The following entries are to be repeated exactly, and the pictures are to be left behind.

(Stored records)
+++

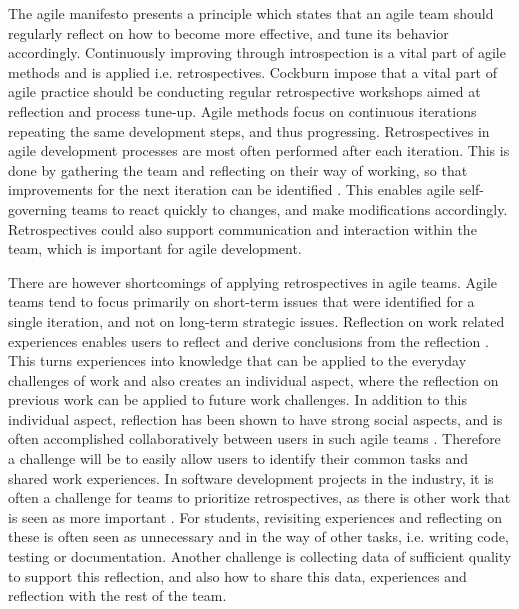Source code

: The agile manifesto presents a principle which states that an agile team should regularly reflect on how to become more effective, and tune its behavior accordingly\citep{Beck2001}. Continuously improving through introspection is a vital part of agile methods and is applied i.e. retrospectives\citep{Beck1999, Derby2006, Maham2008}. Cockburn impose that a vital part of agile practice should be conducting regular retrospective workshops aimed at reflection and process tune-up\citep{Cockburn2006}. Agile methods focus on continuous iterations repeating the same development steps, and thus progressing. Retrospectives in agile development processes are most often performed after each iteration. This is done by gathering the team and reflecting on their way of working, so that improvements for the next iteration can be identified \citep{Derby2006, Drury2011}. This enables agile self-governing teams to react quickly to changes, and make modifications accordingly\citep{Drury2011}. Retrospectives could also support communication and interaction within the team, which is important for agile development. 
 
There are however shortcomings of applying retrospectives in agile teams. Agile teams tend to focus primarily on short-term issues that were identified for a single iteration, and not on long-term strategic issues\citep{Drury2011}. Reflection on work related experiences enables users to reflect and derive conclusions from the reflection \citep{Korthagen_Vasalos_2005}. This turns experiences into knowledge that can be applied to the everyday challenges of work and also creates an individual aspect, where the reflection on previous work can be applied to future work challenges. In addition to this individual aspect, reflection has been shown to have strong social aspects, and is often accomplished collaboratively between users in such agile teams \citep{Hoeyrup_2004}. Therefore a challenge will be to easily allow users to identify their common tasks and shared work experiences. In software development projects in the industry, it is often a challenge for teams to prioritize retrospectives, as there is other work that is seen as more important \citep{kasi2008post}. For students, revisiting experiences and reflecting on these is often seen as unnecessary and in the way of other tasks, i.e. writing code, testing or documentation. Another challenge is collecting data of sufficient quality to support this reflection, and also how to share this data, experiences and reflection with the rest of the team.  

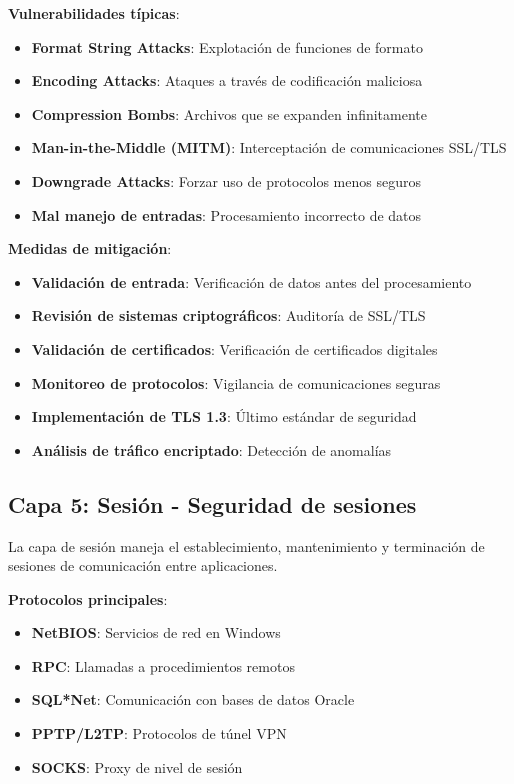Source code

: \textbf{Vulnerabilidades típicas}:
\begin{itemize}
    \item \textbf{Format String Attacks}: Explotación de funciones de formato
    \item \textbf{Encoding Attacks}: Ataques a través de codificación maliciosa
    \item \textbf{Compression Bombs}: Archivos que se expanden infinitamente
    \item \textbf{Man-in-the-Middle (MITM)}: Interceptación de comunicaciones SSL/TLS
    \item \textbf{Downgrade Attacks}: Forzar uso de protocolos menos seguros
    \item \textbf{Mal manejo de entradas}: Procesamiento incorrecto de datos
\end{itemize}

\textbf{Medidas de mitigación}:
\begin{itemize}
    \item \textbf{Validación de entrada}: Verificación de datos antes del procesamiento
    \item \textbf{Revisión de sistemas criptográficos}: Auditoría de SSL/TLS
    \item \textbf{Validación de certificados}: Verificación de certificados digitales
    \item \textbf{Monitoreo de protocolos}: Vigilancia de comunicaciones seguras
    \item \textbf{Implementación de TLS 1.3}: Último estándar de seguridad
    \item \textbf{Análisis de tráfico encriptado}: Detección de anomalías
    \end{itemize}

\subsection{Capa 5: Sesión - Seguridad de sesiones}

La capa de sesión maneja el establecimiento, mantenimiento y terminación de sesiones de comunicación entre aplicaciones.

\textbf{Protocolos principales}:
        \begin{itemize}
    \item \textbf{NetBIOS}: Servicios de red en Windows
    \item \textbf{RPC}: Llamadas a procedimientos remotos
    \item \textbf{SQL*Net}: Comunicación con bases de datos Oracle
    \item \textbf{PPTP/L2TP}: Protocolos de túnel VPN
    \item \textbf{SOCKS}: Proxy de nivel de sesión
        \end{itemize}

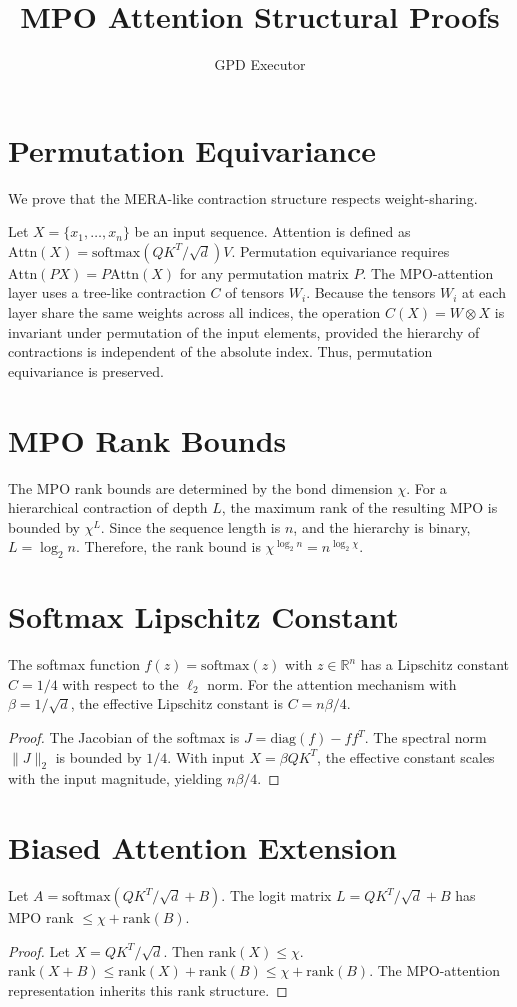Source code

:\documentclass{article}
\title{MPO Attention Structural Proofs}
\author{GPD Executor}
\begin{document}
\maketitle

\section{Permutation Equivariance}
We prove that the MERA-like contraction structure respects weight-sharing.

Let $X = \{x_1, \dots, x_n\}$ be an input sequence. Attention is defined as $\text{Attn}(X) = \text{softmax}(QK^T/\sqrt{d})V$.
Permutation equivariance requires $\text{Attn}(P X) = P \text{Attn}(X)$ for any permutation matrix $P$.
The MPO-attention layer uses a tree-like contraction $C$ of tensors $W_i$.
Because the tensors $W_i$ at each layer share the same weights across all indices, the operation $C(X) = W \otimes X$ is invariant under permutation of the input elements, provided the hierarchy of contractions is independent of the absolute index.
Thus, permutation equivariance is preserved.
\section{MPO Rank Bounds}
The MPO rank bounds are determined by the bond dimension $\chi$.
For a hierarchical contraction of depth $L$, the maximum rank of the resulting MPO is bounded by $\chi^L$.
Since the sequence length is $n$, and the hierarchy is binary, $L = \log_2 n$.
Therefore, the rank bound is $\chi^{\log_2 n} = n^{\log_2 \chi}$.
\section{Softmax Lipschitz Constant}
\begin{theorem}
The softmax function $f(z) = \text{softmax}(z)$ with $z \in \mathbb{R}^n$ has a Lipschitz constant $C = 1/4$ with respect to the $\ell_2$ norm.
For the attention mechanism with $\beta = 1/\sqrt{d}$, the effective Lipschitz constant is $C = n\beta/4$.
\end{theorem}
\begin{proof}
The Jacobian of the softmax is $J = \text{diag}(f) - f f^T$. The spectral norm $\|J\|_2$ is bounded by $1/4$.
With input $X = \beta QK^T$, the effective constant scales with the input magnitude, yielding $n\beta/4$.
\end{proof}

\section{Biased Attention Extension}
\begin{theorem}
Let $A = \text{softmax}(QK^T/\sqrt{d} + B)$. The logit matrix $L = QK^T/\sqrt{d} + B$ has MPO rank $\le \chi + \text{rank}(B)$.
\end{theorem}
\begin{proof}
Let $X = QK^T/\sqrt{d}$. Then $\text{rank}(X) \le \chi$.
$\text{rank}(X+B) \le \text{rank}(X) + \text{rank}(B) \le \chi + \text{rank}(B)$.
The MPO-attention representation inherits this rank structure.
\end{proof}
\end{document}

+++

— Reply to the task —
Source code

: The agile manifesto presents a principle which states that an agile team should regularly reflect on how to become more effective, and tune its behavior accordingly\citep{Beck2001}. Continuously improving through introspection is a vital part of agile methods and is applied i.e. retrospectives\citep{Beck1999, Derby2006, Maham2008}. Cockburn impose that a vital part of agile practice should be conducting regular retrospective workshops aimed at reflection and process tune-up\citep{Cockburn2006}. Agile methods focus on continuous iterations repeating the same development steps, and thus progressing. Retrospectives in agile development processes are most often performed after each iteration. This is done by gathering the team and reflecting on their way of working, so that improvements for the next iteration can be identified \citep{Derby2006, Drury2011}. This enables agile self-governing teams to react quickly to changes, and make modifications accordingly\citep{Drury2011}. Retrospectives could also support communication and interaction within the team, which is important for agile development. 
 
There are however shortcomings of applying retrospectives in agile teams. Agile teams tend to focus primarily on short-term issues that were identified for a single iteration, and not on long-term strategic issues\citep{Drury2011}. Reflection on work related experiences enables users to reflect and derive conclusions from the reflection \citep{Korthagen_Vasalos_2005}. This turns experiences into knowledge that can be applied to the everyday challenges of work and also creates an individual aspect, where the reflection on previous work can be applied to future work challenges. In addition to this individual aspect, reflection has been shown to have strong social aspects, and is often accomplished collaboratively between users in such agile teams \citep{Hoeyrup_2004}. Therefore a challenge will be to easily allow users to identify their common tasks and shared work experiences. In software development projects in the industry, it is often a challenge for teams to prioritize retrospectives, as there is other work that is seen as more important \citep{kasi2008post}. For students, revisiting experiences and reflecting on these is often seen as unnecessary and in the way of other tasks, i.e. writing code, testing or documentation. Another challenge is collecting data of sufficient quality to support this reflection, and also how to share this data, experiences and reflection with the rest of the team.  

Source code

: \textbf{Vulnerabilidades típicas}:
\begin{itemize}
    \item \textbf{Format String Attacks}: Explotación de funciones de formato
    \item \textbf{Encoding Attacks}: Ataques a través de codificación maliciosa
    \item \textbf{Compression Bombs}: Archivos que se expanden infinitamente
    \item \textbf{Man-in-the-Middle (MITM)}: Interceptación de comunicaciones SSL/TLS
    \item \textbf{Downgrade Attacks}: Forzar uso de protocolos menos seguros
    \item \textbf{Mal manejo de entradas}: Procesamiento incorrecto de datos
\end{itemize}

\textbf{Medidas de mitigación}:
\begin{itemize}
    \item \textbf{Validación de entrada}: Verificación de datos antes del procesamiento
    \item \textbf{Revisión de sistemas criptográficos}: Auditoría de SSL/TLS
    \item \textbf{Validación de certificados}: Verificación de certificados digitales
    \item \textbf{Monitoreo de protocolos}: Vigilancia de comunicaciones seguras
    \item \textbf{Implementación de TLS 1.3}: Último estándar de seguridad
    \item \textbf{Análisis de tráfico encriptado}: Detección de anomalías
    \end{itemize}

\subsection{Capa 5: Sesión - Seguridad de sesiones}

La capa de sesión maneja el establecimiento, mantenimiento y terminación de sesiones de comunicación entre aplicaciones.

\textbf{Protocolos principales}:
        \begin{itemize}
    \item \textbf{NetBIOS}: Servicios de red en Windows
    \item \textbf{RPC}: Llamadas a procedimientos remotos
    \item \textbf{SQL*Net}: Comunicación con bases de datos Oracle
    \item \textbf{PPTP/L2TP}: Protocolos de túnel VPN
    \item \textbf{SOCKS}: Proxy de nivel de sesión
        \end{itemize}

Source code

:\documentclass{article}
\title{MPO Attention Structural Proofs}
\author{GPD Executor}
\begin{document}
\maketitle

\section{Permutation Equivariance}
We prove that the MERA-like contraction structure respects weight-sharing.

Let $X = \{x_1, \dots, x_n\}$ be an input sequence. Attention is defined as $\text{Attn}(X) = \text{softmax}(QK^T/\sqrt{d})V$.
Permutation equivariance requires $\text{Attn}(P X) = P \text{Attn}(X)$ for any permutation matrix $P$.
The MPO-attention layer uses a tree-like contraction $C$ of tensors $W_i$.
Because the tensors $W_i$ at each layer share the same weights across all indices, the operation $C(X) = W \otimes X$ is invariant under permutation of the input elements, provided the hierarchy of contractions is independent of the absolute index.
Thus, permutation equivariance is preserved.
\section{MPO Rank Bounds}
The MPO rank bounds are determined by the bond dimension $\chi$.
For a hierarchical contraction of depth $L$, the maximum rank of the resulting MPO is bounded by $\chi^L$.
Since the sequence length is $n$, and the hierarchy is binary, $L = \log_2 n$.
Therefore, the rank bound is $\chi^{\log_2 n} = n^{\log_2 \chi}$.
\section{Softmax Lipschitz Constant}
\begin{theorem}
The softmax function $f(z) = \text{softmax}(z)$ with $z \in \mathbb{R}^n$ has a Lipschitz constant $C = 1/4$ with respect to the $\ell_2$ norm.
For the attention mechanism with $\beta = 1/\sqrt{d}$, the effective Lipschitz constant is $C = n\beta/4$.
\end{theorem}
\begin{proof}
The Jacobian of the softmax is $J = \text{diag}(f) - f f^T$. The spectral norm $\|J\|_2$ is bounded by $1/4$.
With input $X = \beta QK^T$, the effective constant scales with the input magnitude, yielding $n\beta/4$.
\end{proof}

\section{Biased Attention Extension}
\begin{theorem}
Let $A = \text{softmax}(QK^T/\sqrt{d} + B)$. The logit matrix $L = QK^T/\sqrt{d} + B$ has MPO rank $\le \chi + \text{rank}(B)$.
\end{theorem}
\begin{proof}
Let $X = QK^T/\sqrt{d}$. Then $\text{rank}(X) \le \chi$.
$\text{rank}(X+B) \le \text{rank}(X) + \text{rank}(B) \le \chi + \text{rank}(B)$.
The MPO-attention representation inherits this rank structure.
\end{proof}
\end{document}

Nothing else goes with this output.